Departamento de saúde pública da Califórnia sugere novos hábitos para diminuir efeitos da radiofrequência dos smartphones sobre o corpo humano.

05/01/2018 às 9:00

Seu smartphone, os televisores da sua casa e os rádios dos automóveis, só para dar alguns poucos exemplos, não realizam o tráfego de informações entre si e com antenas sem a radiofrequência. Graças a essa forma de energia nos comunicamos e nos informamos por diferentes canais. Ao mesmo tempo que a radiofrequência proporciona inúmeros benefícios para todos, ela exige de seus usuários alguns cuidados sobre a exposição frequente às ondas emitidas pelos dispositivos.

O departamento de saúde pública da Califórnia emitiu um comunicado que reúne os resultados de diversas pesquisas sobre a exposição a radiofrequência por seres humanos e, a partir disso, consolidou um documento pelo qual faz algumas recomendações principalmente para usuários de smartphones.

Muita calma. Você não precisa deixar de usar nenhum aparelho eletrônico que emita ondas de radiofrequência. São apenas algumas recomendações para momentos de uso e descanso. Pois, mesmo em inércia, aparelhos que se comunicam com antenas ou entre si e dependem de radiofrequência seguem emitindo ondas.

Alguns exemplos desses momentos de inércia: quando você está tomando um café e o smartphone está no bolso, quando você está dormindo e o smartphone é posto no criado-mudo ao lado da cama, enquanto você trabalha e mantém o telefone sobre a mesa.

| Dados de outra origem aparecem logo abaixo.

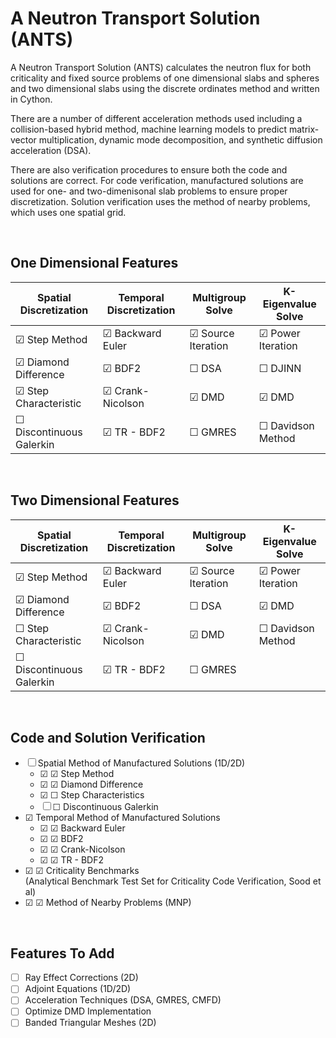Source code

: 
# A Neutron Transport Solution (ANTS)

A Neutron Transport Solution (ANTS) calculates the neutron flux for both criticality and fixed source problems of one dimensional slabs and spheres and two dimensional slabs using the discrete ordinates method and written in Cython. 

There are a number of different acceleration methods used including a collision-based hybrid method, machine learning models to predict matrix-vector multiplication, dynamic mode decomposition, and synthetic diffusion acceleration (DSA).

There are also verification procedures to ensure both the code and solutions are correct. For code verification, manufactured solutions are used for one- and two-dimenisonal slab problems to ensure proper discretization. Solution verification uses the method of nearby problems, which uses one spatial grid. 

&nbsp;

## One Dimensional Features
| Spatial Discretization    | Temporal Discretization    | Multigroup Solve          | K-Eigenvalue Solve      |
|---------------------------|----------------------------|---------------------------|-------------------------|
| &#9745; Step Method       | &#9745; Backward Euler     | &#9745; Source Iteration  | &#9745; Power Iteration |
| &#9745; Diamond Difference    | &#9745; BDF2           | &#9744; DSA               | &#9744; DJINN           |
| &#9745; Step Characteristic   | &#9745; Crank-Nicolson | &#9745; DMD               | &#9745; DMD             |
| &#9744; Discontinuous Galerkin| &#9745; TR - BDF2      | &#9744; GMRES             | &#9744; Davidson Method |

&nbsp;

## Two Dimensional Features
| Spatial Discretization    | Temporal Discretization    | Multigroup Solve          | K-Eigenvalue Solve      |
|---------------------------|----------------------------|---------------------------|-------------------------|
| &#9745; Step Method       | &#9745; Backward Euler     | &#9745; Source Iteration  | &#9745; Power Iteration |
| &#9745; Diamond Difference    | &#9745; BDF2           | &#9744; DSA               | &#9745; DMD             |
| &#9744; Step Characteristic   | &#9745; Crank-Nicolson | &#9745; DMD               | &#9744; Davidson Method |
| &#9744; Discontinuous Galerkin| &#9745; TR - BDF2      | &#9744; GMRES             |                         |

&nbsp;

## Code and Solution Verification
- &#9744; Spatial Method of Manufactured Solutions (1D/2D)
    - &#9745; &#9745; Step Method
    - &#9745; &#9745; Diamond Difference
    - &#9745; &#9744; Step Characteristics
    - &#9744; &#9744; Discontinuous Galerkin
- &#9745; Temporal Method of Manufactured Solutions
    - &#9745; &#9745; Backward Euler
    - &#9745; &#9745; BDF2
    - &#9745; &#9745; Crank-Nicolson
    - &#9745; &#9745; TR - BDF2
- &#9745; &#9745; Criticality Benchmarks \
    (Analytical Benchmark Test Set for Criticality Code Verification, Sood et al) 
- &#9745; &#9745; Method of Nearby Problems (MNP)

&nbsp;

## Features To Add
- &#9744; Ray Effect Corrections (2D)
- &#9744; Adjoint Equations (1D/2D)
- &#9744; Acceleration Techniques (DSA, GMRES, CMFD)
- &#9744; Optimize DMD Implementation
- &#9744; Banded Triangular Meshes (2D)
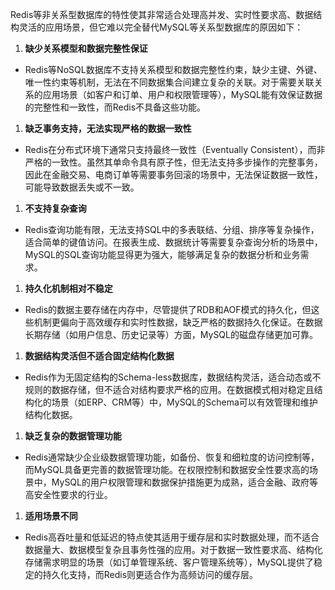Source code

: Redis等非关系型数据库的特性使其非常适合处理高并发、实时性要求高、数据结构灵活的应用场景，但它难以完全替代MySQL等关系型数据库的原因如下：

1. **缺少关系模型和数据完整性保证**

- Redis等NoSQL数据库不支持关系模型和数据完整性约束，缺少主键、外键、唯一性约束等机制，无法在不同数据集合间建立复杂的关联。对于需要关联关系的应用场景（如客户和订单、用户和权限管理等），MySQL能有效保证数据的完整性和一致性，而Redis不具备这些功能。

1. **缺乏事务支持，无法实现严格的数据一致性**

- Redis在分布式环境下通常只支持最终一致性（Eventually Consistent），而非严格的一致性。虽然其单命令具有原子性，但无法支持多步操作的完整事务，因此在金融交易、电商订单等需要事务回滚的场景中，无法保证数据一致性，可能导致数据丢失或不一致。

1. **不支持复杂查询**

- Redis查询功能有限，无法支持SQL中的多表联结、分组、排序等复杂操作，适合简单的键值访问。在报表生成、数据统计等需要复杂查询分析的场景中，MySQL的SQL查询功能显得更为强大，能够满足复杂的数据分析和业务需求。

1. **持久化机制相对不稳定**

- Redis的数据主要存储在内存中，尽管提供了RDB和AOF模式的持久化，但这些机制更偏向于高效缓存和实时性数据，缺乏严格的数据持久化保证。在数据长期存储（如用户信息、历史记录等）方面，MySQL的磁盘存储更加可靠。

1. **数据结构灵活但不适合固定结构化数据**

- Redis作为无固定结构的Schema-less数据库，数据结构灵活，适合动态或不规则的数据存储，但不适合对结构要求严格的应用。在数据模式相对稳定且结构化的场景（如ERP、CRM等）中，MySQL的Schema可以有效管理和维护结构化数据。

1. **缺乏复杂的数据管理功能**

- Redis通常缺少企业级数据管理功能，如备份、恢复和细粒度的访问控制等，而MySQL具备更完善的数据管理功能。在权限控制和数据安全性要求高的场景中，MySQL的用户权限管理和数据保护措施更为成熟，适合金融、政府等高安全性要求的行业。

1. **适用场景不同**

- Redis高吞吐量和低延迟的特点使其适用于缓存层和实时数据处理，而不适合数据量大、数据模型复杂且事务性强的应用。对于数据一致性要求高、结构化存储需求明显的场景（如订单管理系统、客户管理系统等），MySQL提供了稳定的持久化支持，而Redis则更适合作为高频访问的缓存层。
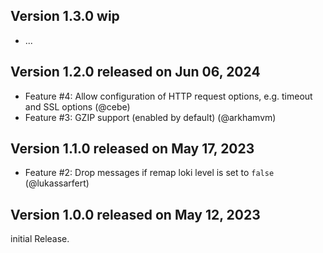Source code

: 
Version 1.3.0 wip
-------------

- ...

Version 1.2.0 released on Jun 06, 2024
-------------

- Feature #4: Allow  configuration of HTTP request options, e.g. timeout and SSL options (@cebe)
- Feature #3: GZIP support (enabled by default) (@arkhamvm)

Version 1.1.0 released on May 17, 2023
-------------

- Feature #2: Drop messages if remap loki level is set to `false` (@lukassarfert)

Version 1.0.0 released on May 12, 2023
-------------

initial Release. 
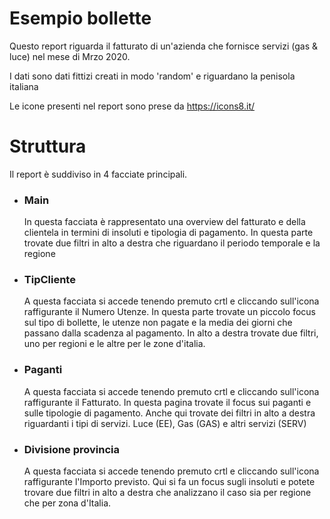 # Esempio bollette
Questo report riguarda il fatturato di un'azienda che fornisce servizi (gas & luce) nel mese di Mrzo 2020.

I dati sono dati fittizi creati in modo 'random' e riguardano la penisola italiana

Le icone presenti nel report sono prese da https://icons8.it/ 

# Struttura
Il report è suddiviso in 4 facciate principali.

- ### Main
  In questa facciata è rappresentato una overview del fatturato e della clientela in termini di insoluti e tipologia di pagamento. In questa parte trovate due filtri in alto a destra che riguardano il periodo temporale e la regione
- ### TipCliente
  A questa facciata si accede tenendo premuto crtl e cliccando sull'icona raffigurante il Numero Utenze. In questa parte trovate un piccolo focus sul tipo di bollette, le utenze non pagate e la media dei giorni che passano dalla scadenza al pagamento. In alto a destra trovate due filtri, uno per regioni e le altre per le zone d'italia. 
- ### Paganti
   A questa facciata si accede tenendo premuto crtl e cliccando sull'icona raffigurante il Fatturato. In questa pagina trovate il focus sui paganti e sulle tipologie di pagamento. Anche qui trovate dei filtri in alto a destra riguardanti i tipi di servizi. Luce (EE), Gas (GAS) e altri servizi (SERV)
- ### Divisione provincia
   A questa facciata si accede tenendo premuto crtl e cliccando sull'icona raffigurante l'Importo previsto. Qui si fa un focus sugli insoluti e potete trovare due filtri in alto a destra che analizzano il caso sia per regione che per zona d'Italia.

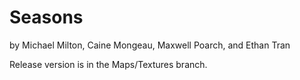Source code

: # Seasons
by Michael Milton, Caine Mongeau, Maxwell Poarch, and Ethan Tran

Release version is in the Maps/Textures branch.
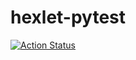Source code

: # hexlet-pytest
[![Action Status](https://github.com/AidDeathLord/hexlet-my-first-workflow/actions/workflows/hello-world.yml/badge.svg)](https://github.com/AidDeathLord/hexlet-pytest/actions)
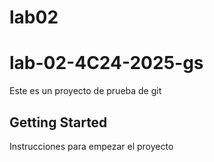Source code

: # lab02
# lab-02-4C24-2025-gs 

Este es un proyecto de prueba de git

## Getting Started

Instrucciones para empezar el proyecto
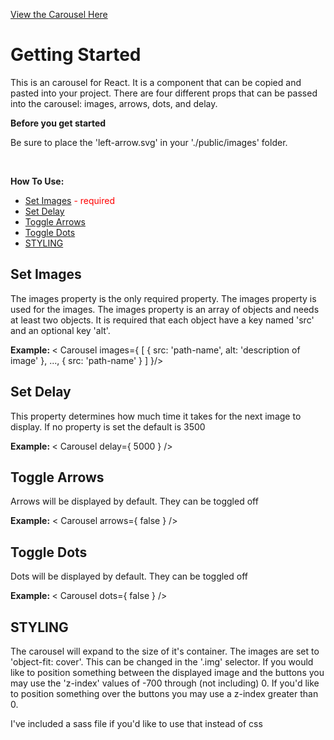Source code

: <a href="https://imgur.com/WAdNORa">View the Carousel Here</a>
<h1>Getting Started</h1>
<p>This is an carousel for React. It is a component that can be copied and pasted into your project. There are four different props that can be passed into the carousel: images, arrows, dots, and delay.</p>
<b>Before you get started</b>
<p>Be sure to place the 'left-arrow.svg' in your './public/images' folder.</p>
<br/>
<p><b>How To Use: </b></p>
<ul>
  <li><a href='#images'>Set Images</a> <span style='color:red'>- required</span></li>
  <li><a href='#delay'>Set Delay</a></li>
  <li><a href='#arrows'>Toggle Arrows</a></li>
  <li><a href='#dots'>Toggle Dots</a></li>
  <li><a href='#style'>STYLING</a></li>
</ul>

<h2 id='images'>Set Images</h2>
<p>The images property is the only required property. The images property is used for the images. The images property is an array of objects and needs at least two objects. It is required that each object have a key named 'src' and an optional key 'alt'.</p>
<p><b>Example: </b>&#60; Carousel images={ [ { src: 'path-name', alt: 'description of image' }, ..., { src: 'path-name' } ] }/></p>

<h2 id='delay'>Set Delay</h2>
<p>This property determines how much time it takes for the next image to display. If no property is set the default is 3500</p>
<p><b>Example: </b>&#60; Carousel delay={ 5000 } /></p>

<h2 id='arrows'>Toggle Arrows</h2>
<p>Arrows will be displayed by default. They can be toggled off</p>
<p><b>Example:</b> &#60; Carousel arrows={ false } /></p>

<h2 id='dots'>Toggle Dots</h2>
<p>Dots will be displayed by default. They can be toggled off</p>
<p><b>Example: </b> &#60; Carousel dots={ false } /></p>

<h2 id='style'>STYLING</h2>
<p>The carousel will expand to the size of it's container. The images are set to 'object-fit: cover'. This can be changed in the '.img' selector. If you would like to position something between the displayed image and the buttons you may use the 'z-index' values of -700 through (not including) 0. If you'd like to position something over the buttons you may use a z-index greater than 0.</p>
<p>I've included a sass file if you'd like to use that instead of css</p>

Para esses momentos e muitos outros em que o smartphone inativo ou não está próximo de você, as recomendações do departamento de saúde pública da Califórnia são as seguintes:

Ao falar no telefone

Quando você utiliza o serviço de voz em uma ligação comum, prefira utilizar os fones de ouvido ou, caso o ambiente que você está enquanto recebe a ligação possibilite, opte pelo recurso de viva voz do telefone. Isso evita que o seu cérebro receba emissões diretas de ondas. Vale ressaltar que, quando em uso, a emissão de ondas pelo smartphone é bem mais intensa.

Descanso

Quando você não está utilizando o smartphone, por conta de um deslocamento ou simplesmente por que você já fez tudo o que precisava e quer relaxar, evite mantê-lo no bolso. Carregue em uma mochila ou bolsa. Como já dissemos, mesmo em inércia o telefone segue emitindo ondas.

Mas por quê?

Seu cérebro é o órgão que mais sente a intensidade das ondas de radiofrequência. Os efeitos da exposição frequente podem ser, por exemplo, dores de cabeça e dificuldades com o sono. Mas, muito importante: Isso pode variar de usuário para usuário e de acordo com o tempo a que cada um fica exposto às ondas.